Dataset entries —
"""
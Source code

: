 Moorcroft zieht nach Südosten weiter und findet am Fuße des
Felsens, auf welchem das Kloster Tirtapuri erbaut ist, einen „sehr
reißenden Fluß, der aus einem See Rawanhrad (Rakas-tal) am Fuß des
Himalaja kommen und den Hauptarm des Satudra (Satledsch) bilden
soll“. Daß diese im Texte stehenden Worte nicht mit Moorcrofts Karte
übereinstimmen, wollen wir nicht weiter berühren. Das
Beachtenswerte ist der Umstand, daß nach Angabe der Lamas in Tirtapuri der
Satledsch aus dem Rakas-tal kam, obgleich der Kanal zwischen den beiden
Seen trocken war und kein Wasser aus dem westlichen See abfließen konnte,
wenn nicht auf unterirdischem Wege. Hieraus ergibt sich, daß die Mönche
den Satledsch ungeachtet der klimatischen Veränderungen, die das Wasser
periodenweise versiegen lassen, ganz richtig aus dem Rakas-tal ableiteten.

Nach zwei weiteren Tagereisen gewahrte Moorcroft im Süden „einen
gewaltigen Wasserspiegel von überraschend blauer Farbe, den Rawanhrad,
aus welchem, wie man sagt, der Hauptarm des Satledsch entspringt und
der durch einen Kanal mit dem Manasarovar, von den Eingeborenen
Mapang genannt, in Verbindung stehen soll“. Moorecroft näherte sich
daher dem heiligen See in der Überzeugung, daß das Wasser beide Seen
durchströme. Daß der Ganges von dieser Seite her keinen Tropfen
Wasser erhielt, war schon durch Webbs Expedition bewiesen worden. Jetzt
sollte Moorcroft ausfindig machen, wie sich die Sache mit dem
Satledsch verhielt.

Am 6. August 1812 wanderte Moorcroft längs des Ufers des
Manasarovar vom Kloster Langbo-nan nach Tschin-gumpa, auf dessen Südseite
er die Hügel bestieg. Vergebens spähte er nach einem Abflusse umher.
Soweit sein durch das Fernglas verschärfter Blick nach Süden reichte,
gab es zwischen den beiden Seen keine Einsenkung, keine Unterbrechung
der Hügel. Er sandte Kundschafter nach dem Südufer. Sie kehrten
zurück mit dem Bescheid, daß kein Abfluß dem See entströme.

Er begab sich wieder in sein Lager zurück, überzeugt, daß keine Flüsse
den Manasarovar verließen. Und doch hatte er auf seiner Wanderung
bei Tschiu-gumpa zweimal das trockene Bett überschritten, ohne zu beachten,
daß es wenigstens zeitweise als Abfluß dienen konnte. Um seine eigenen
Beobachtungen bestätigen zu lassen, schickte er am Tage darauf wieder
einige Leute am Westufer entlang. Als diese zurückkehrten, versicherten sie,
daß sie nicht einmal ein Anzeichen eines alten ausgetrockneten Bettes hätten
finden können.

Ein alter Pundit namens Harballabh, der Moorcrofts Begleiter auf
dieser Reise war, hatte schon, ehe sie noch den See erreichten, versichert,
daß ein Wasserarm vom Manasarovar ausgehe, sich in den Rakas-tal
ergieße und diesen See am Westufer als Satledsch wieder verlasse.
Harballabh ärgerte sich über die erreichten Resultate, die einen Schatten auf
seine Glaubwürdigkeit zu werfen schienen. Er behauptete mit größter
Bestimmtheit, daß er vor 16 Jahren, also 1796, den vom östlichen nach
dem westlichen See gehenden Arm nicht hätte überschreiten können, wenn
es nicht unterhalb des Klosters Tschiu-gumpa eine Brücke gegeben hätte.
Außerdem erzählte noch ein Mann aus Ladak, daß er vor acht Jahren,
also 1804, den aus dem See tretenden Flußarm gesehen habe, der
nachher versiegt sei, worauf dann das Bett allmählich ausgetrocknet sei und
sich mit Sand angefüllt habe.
"""
Problem statement — Taking the entries above, restate exactly those lines that fall between the line with "daß ein Wasserarm" and the line with "Bestimmtheit, daß er", keeping both of those lines too.

Your response —
daß ein Wasserarm vom Manasarovar ausgehe, sich in den Rakas-tal
ergieße und diesen See am Westufer als Satledsch wieder verlasse.
Harballabh ärgerte sich über die erreichten Resultate, die einen Schatten auf
seine Glaubwürdigkeit zu werfen schienen. Er behauptete mit größter
Bestimmtheit, daß er vor 16 Jahren, also 1796, den vom östlichen nach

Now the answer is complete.